To an array, I simply want to end up with an array containing everything that was in the text file... Here is my code:

#include<stdio.h>
#include<string.h>


int main()
{
    int size = 0;
    char peeps[10000][50];
    FILE *people = fopen("test.txt","r");
    while(fscanf(people,"%s",peeps[size]) != EOF)
{
    size++;
}
fclose(people);
return 0;
}

When I run it I get a segfault, I have looked over what gdb spits out, but I can't figure out how to fix it... Here is what gdp prints out:

Program received signal SIGSEGV, Segmentation fault.
_IO_vfscanf_internal (s=s@entry=0x804a008, format=format@entry=0x804865f "%s",     argptr=argptr@entry=0xbff85298 "4X\305I", 
    errp=errp@entry=0x0) at vfscanf.c:1073
1073                  *str++ = c;
(gdb) bt
#0  _IO_vfscanf_internal (s=s@entry=0x804a008, format=format@entry=0x804865f "%s", 
    argptr=argptr@entry=0xbff85298 "4X\305I", errp=errp@entry=0x0) at vfscanf.c:1073
#1  0xb7e5564d in __isoc99_fscanf (stream=0x804a008, format=0x804865f "%s") at     isoc99_fscanf.c:35
#2  0x08048581 in main () at fdsa.c:10

Anyone know what is going wrong???

2
  • In gdb when it crashes, can you go up the call stack to main and print size? Commented Apr 13, 2013 at 5:08
  • I did that and this is what it outputted: $1 = 1936023908 Commented Apr 13, 2013 at 5:11

2 Answers 2

2

Anyone know what is going wrong???

I. Three consecutive question marks.

II. scanf(people,"%s",peeps[size]) != EOF) - if all you want is reading a file into memory, then never, ever use scanf() for that.

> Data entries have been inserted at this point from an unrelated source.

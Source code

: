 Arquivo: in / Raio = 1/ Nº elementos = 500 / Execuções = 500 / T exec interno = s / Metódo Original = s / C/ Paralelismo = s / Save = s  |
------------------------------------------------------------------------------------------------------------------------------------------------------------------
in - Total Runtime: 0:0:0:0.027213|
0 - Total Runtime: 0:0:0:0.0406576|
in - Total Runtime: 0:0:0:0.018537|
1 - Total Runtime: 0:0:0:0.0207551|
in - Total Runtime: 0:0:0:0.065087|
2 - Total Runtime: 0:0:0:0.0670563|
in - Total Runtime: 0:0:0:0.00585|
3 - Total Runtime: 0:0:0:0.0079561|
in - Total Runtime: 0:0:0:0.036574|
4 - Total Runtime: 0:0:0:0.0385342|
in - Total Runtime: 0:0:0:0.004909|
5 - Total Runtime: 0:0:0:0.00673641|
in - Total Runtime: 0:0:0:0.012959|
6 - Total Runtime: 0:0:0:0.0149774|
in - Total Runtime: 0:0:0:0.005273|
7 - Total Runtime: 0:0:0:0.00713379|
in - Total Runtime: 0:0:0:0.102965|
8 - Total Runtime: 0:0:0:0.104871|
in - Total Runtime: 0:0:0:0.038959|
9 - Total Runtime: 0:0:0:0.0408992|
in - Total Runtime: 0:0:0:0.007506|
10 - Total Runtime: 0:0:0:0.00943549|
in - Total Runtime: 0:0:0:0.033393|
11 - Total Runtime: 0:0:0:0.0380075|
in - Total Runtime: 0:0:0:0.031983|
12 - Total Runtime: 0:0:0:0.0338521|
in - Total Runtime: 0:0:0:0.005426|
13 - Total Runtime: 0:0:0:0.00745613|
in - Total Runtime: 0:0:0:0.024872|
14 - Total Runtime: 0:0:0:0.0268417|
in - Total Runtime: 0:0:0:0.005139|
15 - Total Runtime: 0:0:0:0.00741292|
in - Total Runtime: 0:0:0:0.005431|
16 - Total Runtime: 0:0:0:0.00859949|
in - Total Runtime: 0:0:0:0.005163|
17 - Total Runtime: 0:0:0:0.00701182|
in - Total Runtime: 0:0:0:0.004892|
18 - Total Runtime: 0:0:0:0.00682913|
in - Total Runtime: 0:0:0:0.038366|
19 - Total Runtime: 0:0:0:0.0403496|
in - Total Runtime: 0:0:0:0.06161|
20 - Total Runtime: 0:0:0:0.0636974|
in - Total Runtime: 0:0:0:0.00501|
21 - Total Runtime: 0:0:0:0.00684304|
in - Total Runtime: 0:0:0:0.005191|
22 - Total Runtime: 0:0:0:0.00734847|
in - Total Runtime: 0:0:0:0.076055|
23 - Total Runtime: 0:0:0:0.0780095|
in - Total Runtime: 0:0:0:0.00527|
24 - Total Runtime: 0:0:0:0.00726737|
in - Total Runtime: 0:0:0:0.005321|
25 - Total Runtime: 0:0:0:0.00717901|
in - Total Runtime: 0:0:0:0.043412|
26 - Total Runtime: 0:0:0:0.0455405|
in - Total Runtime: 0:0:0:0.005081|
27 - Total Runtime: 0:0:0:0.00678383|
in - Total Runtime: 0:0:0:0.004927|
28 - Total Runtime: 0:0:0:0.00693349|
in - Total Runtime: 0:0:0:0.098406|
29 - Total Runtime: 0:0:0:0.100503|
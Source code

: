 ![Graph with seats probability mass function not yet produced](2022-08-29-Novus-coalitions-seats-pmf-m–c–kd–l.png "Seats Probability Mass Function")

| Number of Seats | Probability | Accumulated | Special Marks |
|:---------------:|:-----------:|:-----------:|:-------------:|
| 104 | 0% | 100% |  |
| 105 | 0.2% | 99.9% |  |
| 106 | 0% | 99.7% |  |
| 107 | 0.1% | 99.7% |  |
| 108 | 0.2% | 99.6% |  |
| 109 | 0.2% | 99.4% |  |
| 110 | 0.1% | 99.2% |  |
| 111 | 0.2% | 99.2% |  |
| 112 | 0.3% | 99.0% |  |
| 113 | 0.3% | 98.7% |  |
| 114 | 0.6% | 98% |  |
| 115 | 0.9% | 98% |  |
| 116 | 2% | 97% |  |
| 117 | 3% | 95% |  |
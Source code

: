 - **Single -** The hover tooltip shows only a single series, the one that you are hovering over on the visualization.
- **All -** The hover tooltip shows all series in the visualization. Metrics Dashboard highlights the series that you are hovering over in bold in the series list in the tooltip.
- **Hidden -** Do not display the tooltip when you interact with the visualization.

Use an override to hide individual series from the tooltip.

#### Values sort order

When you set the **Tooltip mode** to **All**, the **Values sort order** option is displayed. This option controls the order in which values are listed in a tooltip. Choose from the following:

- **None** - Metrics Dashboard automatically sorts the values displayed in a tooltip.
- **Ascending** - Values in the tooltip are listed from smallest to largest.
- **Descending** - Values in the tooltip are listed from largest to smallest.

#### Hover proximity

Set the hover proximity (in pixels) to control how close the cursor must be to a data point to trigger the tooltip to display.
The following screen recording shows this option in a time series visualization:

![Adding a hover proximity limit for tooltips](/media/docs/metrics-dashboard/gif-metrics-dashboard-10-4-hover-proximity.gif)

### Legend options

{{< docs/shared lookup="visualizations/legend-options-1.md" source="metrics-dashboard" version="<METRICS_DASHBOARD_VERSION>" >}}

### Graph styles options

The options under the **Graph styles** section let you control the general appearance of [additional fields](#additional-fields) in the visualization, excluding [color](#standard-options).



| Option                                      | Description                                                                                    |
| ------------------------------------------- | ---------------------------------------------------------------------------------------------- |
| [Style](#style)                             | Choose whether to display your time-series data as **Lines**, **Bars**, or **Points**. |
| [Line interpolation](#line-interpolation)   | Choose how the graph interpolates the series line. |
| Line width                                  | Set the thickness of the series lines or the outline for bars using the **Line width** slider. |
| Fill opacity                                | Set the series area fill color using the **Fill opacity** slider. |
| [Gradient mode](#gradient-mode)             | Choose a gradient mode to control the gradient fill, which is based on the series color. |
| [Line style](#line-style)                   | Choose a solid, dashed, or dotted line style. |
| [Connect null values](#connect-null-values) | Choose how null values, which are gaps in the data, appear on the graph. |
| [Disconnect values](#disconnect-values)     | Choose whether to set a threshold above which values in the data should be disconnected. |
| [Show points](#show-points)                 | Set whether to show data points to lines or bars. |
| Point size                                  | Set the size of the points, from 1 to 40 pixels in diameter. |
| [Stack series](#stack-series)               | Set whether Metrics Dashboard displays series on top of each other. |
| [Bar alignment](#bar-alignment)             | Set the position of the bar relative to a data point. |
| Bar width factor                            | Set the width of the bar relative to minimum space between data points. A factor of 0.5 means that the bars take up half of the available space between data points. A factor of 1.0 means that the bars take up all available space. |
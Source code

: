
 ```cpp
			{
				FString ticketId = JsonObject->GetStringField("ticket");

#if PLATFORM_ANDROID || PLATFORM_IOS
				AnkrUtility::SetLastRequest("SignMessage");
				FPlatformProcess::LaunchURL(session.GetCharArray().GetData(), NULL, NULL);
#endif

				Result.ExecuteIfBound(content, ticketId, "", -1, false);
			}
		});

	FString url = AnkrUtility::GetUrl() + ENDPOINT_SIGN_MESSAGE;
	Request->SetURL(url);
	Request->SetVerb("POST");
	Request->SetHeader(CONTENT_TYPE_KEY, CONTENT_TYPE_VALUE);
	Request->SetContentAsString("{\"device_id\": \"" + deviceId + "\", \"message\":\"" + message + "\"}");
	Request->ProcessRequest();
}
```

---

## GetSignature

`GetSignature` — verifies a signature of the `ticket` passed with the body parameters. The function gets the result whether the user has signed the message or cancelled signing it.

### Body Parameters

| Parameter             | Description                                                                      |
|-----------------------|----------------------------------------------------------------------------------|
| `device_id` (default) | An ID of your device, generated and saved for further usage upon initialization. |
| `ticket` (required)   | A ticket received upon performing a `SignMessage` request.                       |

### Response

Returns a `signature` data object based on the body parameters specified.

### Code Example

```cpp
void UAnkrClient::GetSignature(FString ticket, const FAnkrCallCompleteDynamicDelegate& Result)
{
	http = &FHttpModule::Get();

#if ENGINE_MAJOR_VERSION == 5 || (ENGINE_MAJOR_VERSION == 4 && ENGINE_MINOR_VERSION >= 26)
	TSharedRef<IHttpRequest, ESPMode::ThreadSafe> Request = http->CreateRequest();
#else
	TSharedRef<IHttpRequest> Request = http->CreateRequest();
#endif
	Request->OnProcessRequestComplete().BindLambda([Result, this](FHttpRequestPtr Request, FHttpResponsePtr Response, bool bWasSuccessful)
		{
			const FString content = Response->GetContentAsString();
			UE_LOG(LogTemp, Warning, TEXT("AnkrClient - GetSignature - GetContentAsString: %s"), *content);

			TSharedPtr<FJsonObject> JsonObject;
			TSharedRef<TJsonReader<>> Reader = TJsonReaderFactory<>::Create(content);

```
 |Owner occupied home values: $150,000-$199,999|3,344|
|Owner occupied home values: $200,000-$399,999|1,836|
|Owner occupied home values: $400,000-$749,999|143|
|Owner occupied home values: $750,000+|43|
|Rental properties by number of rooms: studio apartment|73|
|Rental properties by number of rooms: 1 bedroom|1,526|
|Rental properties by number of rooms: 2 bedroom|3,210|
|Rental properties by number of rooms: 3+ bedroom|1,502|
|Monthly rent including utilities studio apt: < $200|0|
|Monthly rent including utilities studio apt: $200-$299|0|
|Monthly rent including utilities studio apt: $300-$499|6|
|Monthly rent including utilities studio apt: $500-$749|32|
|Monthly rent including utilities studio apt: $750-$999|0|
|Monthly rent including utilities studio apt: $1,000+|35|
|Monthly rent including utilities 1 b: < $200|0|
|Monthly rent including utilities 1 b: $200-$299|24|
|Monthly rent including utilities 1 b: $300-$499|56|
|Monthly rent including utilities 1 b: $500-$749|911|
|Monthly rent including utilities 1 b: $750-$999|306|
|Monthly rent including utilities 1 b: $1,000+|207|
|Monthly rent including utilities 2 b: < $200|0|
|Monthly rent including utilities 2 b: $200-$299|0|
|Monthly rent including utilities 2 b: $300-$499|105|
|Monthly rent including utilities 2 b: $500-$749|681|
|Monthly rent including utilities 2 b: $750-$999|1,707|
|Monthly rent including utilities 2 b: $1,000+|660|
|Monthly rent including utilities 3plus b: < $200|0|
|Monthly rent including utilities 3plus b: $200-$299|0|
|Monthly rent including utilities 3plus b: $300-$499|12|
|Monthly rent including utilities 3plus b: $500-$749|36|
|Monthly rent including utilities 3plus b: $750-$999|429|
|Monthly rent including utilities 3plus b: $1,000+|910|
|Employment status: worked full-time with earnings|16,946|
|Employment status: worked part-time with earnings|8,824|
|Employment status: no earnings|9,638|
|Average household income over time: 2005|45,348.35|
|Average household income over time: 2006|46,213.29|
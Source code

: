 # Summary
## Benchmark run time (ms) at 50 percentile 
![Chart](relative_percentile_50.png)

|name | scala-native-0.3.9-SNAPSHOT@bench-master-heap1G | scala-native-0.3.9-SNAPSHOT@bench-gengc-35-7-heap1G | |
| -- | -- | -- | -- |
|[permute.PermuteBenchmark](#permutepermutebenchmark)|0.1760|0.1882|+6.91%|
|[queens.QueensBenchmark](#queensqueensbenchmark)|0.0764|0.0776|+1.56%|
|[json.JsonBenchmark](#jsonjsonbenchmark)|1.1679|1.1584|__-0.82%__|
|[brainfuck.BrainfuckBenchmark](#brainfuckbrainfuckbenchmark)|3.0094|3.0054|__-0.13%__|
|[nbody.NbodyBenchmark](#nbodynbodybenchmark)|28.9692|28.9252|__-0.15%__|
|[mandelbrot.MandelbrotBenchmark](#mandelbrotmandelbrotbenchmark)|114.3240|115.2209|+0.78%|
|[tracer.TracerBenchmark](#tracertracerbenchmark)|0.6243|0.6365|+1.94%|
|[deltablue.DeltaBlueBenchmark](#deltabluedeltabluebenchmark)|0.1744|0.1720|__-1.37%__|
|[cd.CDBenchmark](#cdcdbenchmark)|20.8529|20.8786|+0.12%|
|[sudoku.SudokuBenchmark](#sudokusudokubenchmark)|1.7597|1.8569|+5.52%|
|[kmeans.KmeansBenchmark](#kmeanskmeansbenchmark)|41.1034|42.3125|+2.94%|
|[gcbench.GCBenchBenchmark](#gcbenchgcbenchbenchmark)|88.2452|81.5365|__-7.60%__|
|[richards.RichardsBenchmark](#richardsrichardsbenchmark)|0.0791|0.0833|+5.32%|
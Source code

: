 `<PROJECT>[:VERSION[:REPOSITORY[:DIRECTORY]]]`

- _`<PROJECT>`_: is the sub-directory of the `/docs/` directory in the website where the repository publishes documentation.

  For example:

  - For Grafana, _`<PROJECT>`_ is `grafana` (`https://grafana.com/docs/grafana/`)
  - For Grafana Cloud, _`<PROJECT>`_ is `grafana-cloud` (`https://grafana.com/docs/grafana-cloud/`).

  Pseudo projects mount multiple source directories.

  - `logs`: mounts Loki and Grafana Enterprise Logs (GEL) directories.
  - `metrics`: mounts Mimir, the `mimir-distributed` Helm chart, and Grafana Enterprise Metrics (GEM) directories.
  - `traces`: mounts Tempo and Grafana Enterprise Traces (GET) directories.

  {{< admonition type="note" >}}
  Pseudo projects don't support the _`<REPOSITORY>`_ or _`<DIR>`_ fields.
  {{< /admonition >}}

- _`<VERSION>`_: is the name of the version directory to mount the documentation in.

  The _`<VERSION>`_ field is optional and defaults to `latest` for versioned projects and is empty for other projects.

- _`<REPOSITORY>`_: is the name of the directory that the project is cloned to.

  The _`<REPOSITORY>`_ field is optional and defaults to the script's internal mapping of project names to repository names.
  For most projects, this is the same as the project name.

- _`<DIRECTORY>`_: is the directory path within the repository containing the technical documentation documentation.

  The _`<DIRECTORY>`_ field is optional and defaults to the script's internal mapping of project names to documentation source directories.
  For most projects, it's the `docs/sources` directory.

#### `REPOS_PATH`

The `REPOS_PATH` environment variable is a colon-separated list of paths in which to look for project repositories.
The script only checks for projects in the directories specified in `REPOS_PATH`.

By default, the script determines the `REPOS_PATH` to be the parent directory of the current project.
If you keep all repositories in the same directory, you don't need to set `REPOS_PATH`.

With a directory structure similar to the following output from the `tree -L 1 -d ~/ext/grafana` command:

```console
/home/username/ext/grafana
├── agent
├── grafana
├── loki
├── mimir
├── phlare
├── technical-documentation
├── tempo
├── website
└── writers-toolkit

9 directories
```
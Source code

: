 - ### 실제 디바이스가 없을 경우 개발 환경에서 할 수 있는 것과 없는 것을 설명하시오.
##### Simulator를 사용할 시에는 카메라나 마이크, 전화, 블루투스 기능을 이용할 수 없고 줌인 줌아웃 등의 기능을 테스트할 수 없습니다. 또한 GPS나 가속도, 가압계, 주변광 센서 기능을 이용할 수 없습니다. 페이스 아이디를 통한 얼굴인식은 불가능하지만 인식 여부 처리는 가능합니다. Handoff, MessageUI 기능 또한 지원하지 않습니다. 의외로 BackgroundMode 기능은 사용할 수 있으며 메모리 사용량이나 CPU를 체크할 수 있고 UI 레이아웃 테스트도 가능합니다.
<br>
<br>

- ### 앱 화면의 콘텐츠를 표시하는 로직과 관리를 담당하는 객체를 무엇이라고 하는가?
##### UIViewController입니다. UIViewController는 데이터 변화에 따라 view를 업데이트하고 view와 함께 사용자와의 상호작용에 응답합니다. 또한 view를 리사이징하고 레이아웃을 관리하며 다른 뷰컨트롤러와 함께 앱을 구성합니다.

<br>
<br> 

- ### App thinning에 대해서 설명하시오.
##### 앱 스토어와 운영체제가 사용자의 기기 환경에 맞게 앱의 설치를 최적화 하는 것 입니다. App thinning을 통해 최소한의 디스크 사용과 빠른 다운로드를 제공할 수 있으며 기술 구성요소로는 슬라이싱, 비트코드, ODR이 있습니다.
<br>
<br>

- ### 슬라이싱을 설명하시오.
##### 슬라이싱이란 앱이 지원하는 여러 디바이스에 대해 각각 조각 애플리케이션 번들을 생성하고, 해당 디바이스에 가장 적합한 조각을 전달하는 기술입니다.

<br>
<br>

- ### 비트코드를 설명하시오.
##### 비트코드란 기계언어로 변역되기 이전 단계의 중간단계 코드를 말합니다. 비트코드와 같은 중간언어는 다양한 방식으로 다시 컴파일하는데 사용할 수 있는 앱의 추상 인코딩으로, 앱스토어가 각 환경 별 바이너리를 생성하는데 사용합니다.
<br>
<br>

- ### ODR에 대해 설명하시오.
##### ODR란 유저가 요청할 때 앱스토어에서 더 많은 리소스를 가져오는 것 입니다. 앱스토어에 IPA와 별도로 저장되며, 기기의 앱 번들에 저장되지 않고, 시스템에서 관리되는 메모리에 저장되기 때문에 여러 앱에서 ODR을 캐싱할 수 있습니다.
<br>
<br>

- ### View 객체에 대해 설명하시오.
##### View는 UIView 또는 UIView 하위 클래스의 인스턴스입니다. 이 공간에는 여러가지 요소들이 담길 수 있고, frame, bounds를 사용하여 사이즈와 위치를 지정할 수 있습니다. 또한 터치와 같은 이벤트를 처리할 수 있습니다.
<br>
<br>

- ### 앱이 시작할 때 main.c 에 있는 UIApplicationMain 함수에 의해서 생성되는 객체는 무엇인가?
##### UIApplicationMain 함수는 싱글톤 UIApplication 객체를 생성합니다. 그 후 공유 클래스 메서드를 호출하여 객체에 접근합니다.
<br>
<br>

III. Don't use int for sizes. Use size_t, there's a good reason it's in the standard library.

FILE *f = fopen("foo.txt", "r");
size_t total_size = 0;
size_t num_bytes = 0;

char buf[0x1000];
char *result = NULL;

while ((num_bytes = fread(buf, 1, sizeof(buf), f)) > 0) {
    char *p = realloc(result, total_size + num_bytes);
    if (p == NULL) {
        fclose(f);
        free(result);
        abort(); // whatever, out of memory
    }

    result = p;
    memcpy(result + total_size, buf, num_bytes);
    total_size += num_bytes;
}

fclose(f);

If you ever want to be a bit more efficient, implement logarithmic expansion of the dynamic buffer.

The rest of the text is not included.